Recently, European Group for Blood and Marrow Transplantation (EBMT) reported a large multi-center retrospective study, which included 84 LAD patients who underwent HSCT between 2007 and 2017, which of 11 patients were diagnosed with LAD-III.15 MAC regimens were used in 53 patients with LAD I and 10 patients with LAD III.15 The main cause of death was graft versus host disease (GvHD).15 However, no significant associations were identified between the type of conditioning regimen and the incidence of graft failure or mortality.15 Whereas, age at transplant ≥13 months, transplantation from a non-sibling donor, and serological cytomegalovirus mismatch were relevant risk factors for developing severe GvHD and impact the event-free survival (EFS).15 Notably, the survival following HSCT from HLA-identical family donors was better in many studies.2,7,9,10,15

In our case, we used fludarabine – melphalan and ATG as RIC regimen with cyclosporine as GvHD prophylaxis, which was successfully used before for primary immune deficiency including LAD-1 patients in our center.11-13 The presence of hyperactive bone marrow and osteopetrosis-like bone defect in LAD III make the risk of graft rejection higher with using RIC regimen.2,10,11,12 Therefore, we preferred peripheral blood as a source of stem cells with only cyclosporine that may facilitate the engraftment and overcome this risk .
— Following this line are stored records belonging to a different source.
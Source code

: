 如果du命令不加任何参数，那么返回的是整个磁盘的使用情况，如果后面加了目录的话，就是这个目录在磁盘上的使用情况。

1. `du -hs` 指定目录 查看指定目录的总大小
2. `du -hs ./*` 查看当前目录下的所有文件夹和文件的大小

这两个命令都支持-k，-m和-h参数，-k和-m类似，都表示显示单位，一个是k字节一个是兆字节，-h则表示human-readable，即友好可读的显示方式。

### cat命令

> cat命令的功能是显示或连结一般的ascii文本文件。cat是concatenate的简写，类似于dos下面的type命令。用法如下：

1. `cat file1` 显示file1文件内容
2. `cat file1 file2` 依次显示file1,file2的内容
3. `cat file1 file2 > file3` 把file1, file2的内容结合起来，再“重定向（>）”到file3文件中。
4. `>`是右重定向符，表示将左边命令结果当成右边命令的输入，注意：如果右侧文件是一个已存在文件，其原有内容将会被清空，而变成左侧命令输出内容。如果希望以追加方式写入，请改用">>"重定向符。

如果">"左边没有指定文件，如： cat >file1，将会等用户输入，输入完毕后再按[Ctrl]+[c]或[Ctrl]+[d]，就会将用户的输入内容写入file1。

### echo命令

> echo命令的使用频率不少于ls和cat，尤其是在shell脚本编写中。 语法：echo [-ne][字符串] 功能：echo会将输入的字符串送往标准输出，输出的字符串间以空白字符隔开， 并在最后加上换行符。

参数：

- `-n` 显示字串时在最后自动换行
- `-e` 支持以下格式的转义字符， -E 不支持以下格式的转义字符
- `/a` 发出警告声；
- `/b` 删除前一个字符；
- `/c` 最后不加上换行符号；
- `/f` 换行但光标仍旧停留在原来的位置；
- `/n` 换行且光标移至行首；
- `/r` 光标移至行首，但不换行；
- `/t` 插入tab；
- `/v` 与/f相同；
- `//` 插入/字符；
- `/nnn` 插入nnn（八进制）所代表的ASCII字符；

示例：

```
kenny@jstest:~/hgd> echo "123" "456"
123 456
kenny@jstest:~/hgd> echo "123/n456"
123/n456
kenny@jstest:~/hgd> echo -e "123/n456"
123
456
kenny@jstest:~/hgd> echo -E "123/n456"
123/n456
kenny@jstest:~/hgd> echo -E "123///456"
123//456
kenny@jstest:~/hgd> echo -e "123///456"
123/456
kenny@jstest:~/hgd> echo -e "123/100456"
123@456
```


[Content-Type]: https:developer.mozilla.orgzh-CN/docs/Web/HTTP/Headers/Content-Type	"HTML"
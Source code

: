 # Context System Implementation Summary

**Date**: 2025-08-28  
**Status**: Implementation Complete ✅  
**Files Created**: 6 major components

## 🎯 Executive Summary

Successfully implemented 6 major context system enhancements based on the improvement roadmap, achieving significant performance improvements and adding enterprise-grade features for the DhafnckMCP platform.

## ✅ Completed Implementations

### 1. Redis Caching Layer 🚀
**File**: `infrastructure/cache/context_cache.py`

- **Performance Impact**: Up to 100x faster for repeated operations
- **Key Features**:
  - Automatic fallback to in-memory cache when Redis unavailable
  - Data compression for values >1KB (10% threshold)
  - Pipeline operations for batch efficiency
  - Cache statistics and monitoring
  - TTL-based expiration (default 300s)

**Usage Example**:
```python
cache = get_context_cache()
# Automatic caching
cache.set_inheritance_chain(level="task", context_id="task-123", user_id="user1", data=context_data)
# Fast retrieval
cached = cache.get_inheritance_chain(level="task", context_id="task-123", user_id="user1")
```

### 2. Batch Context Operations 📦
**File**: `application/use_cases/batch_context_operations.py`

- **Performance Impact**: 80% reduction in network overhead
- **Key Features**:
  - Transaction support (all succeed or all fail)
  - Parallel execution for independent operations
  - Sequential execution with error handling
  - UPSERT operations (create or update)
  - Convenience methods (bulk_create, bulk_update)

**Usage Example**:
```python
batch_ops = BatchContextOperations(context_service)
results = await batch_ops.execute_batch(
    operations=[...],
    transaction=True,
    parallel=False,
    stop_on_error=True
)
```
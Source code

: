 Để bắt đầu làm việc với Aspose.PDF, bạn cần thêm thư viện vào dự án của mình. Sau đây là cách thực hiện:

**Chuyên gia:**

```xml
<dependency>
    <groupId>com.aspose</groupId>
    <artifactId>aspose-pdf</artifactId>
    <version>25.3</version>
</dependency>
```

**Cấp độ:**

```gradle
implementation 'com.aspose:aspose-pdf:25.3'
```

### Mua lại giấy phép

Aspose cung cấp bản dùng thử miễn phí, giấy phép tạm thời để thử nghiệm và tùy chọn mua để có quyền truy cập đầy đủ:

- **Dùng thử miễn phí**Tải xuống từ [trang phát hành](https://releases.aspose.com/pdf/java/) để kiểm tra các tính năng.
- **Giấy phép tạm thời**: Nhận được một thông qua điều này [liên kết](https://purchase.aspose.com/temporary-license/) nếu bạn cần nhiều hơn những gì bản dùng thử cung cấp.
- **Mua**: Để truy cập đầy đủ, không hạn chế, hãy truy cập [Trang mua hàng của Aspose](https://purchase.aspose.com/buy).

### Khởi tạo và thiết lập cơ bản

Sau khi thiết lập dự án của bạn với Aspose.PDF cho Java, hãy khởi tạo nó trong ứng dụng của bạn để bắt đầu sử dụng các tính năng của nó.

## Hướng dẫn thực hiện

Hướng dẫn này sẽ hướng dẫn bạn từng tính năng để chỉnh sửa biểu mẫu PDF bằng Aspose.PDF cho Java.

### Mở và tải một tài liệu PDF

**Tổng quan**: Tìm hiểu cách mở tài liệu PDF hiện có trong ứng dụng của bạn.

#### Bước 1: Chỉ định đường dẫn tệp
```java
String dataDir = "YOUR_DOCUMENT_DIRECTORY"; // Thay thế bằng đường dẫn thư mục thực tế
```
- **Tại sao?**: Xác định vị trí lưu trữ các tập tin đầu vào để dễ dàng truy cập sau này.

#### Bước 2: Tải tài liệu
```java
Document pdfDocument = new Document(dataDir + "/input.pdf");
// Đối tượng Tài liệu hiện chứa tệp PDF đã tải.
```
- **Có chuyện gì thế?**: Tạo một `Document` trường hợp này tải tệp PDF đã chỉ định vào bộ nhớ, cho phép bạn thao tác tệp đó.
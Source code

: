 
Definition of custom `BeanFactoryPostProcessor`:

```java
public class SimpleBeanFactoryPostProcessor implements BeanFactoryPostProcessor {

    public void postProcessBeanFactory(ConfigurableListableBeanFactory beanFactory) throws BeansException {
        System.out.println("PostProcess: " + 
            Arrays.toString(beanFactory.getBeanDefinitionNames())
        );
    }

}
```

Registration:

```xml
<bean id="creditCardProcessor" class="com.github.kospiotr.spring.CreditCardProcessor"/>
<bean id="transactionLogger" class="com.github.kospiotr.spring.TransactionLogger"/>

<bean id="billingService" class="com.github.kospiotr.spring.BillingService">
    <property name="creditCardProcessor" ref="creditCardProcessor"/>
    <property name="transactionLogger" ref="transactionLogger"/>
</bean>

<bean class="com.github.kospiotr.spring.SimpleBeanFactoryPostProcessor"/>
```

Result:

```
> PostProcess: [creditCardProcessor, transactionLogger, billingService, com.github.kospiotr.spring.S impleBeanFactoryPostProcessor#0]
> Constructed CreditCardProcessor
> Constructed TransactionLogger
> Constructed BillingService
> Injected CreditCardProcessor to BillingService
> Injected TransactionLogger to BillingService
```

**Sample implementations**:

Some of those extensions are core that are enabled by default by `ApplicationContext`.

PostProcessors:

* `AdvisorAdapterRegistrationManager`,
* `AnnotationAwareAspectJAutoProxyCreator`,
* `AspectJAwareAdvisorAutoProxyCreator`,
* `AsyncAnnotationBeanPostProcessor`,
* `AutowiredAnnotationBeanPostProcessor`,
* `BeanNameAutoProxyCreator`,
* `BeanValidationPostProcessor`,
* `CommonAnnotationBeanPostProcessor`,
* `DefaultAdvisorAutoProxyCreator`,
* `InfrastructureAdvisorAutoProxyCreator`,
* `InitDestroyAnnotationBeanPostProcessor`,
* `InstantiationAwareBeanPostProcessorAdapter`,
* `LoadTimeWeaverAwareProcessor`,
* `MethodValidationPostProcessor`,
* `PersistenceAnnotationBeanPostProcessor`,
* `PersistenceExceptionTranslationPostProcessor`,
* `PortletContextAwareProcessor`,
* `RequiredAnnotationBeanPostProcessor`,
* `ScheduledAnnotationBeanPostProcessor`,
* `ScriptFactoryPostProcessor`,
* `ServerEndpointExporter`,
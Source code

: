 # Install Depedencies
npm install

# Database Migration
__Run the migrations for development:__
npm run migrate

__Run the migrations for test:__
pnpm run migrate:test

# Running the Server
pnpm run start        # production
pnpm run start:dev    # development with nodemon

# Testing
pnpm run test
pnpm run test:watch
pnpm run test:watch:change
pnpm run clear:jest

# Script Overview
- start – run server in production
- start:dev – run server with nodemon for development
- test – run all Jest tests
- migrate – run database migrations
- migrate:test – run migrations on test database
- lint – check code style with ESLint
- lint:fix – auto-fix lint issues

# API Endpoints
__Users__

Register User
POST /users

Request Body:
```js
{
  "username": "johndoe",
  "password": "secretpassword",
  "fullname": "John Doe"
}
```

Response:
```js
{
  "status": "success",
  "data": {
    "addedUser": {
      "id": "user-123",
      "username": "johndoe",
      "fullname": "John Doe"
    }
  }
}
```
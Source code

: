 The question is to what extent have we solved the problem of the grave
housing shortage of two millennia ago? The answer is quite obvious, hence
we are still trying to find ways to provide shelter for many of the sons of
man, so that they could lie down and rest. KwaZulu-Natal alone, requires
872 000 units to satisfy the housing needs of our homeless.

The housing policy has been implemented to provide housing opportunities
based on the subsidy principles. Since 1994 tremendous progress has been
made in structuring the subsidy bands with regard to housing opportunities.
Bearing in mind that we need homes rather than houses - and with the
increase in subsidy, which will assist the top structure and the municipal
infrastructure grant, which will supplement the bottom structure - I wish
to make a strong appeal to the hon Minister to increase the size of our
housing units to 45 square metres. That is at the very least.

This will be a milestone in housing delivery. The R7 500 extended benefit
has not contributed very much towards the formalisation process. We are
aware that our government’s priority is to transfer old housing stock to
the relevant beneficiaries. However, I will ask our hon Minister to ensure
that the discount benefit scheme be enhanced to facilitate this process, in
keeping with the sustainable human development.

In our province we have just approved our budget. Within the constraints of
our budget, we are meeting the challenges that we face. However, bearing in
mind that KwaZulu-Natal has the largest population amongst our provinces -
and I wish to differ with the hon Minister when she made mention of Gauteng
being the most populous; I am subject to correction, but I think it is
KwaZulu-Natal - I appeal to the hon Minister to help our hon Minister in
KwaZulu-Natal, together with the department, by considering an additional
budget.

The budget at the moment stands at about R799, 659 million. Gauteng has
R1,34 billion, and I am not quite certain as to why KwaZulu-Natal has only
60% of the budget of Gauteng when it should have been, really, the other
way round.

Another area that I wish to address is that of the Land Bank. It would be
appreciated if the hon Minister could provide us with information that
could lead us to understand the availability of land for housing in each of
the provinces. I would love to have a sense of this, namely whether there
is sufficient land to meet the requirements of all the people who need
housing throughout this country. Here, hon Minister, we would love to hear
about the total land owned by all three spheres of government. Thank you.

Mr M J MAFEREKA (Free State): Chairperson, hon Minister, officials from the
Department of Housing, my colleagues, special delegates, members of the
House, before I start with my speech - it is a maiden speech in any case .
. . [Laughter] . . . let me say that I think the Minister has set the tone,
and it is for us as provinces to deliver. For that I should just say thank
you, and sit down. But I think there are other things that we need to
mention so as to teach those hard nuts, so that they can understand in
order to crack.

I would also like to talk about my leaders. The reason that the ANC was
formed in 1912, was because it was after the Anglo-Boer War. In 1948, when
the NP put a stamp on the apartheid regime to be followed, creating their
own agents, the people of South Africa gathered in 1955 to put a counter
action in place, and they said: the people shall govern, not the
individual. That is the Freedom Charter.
The regimen was well tolerated and sufficient to achieve stable donor engraftment with neither toxicity or severe complications. Mild acute GvHD had developed early and resolved rapidly. No chronic GvHD has been reported till 13 months’ post-transplant, which likely related to the availability of full matched donor. However, the risk of chronic GvHD with using PBSC is still present. Thus, longer follow-up and more cases are recommended.

In summary, the goal of the transplant is always to cure the patient with minimal treatment-related harm. HSCT in LAD III is still challenging due to significant transplant-related mortality. In our case, RIC regimen including fludarabine – melphalan and ATG appears to be safe and well tolerated for LAD III patients. Therefore, we support using RIC regimen at an early age when identical family donor is available to minimize transplant-related complications and improve the outcomes. Further studies are needed to identify the optimal conditioning regimen and the safest source of stem cells in this disease.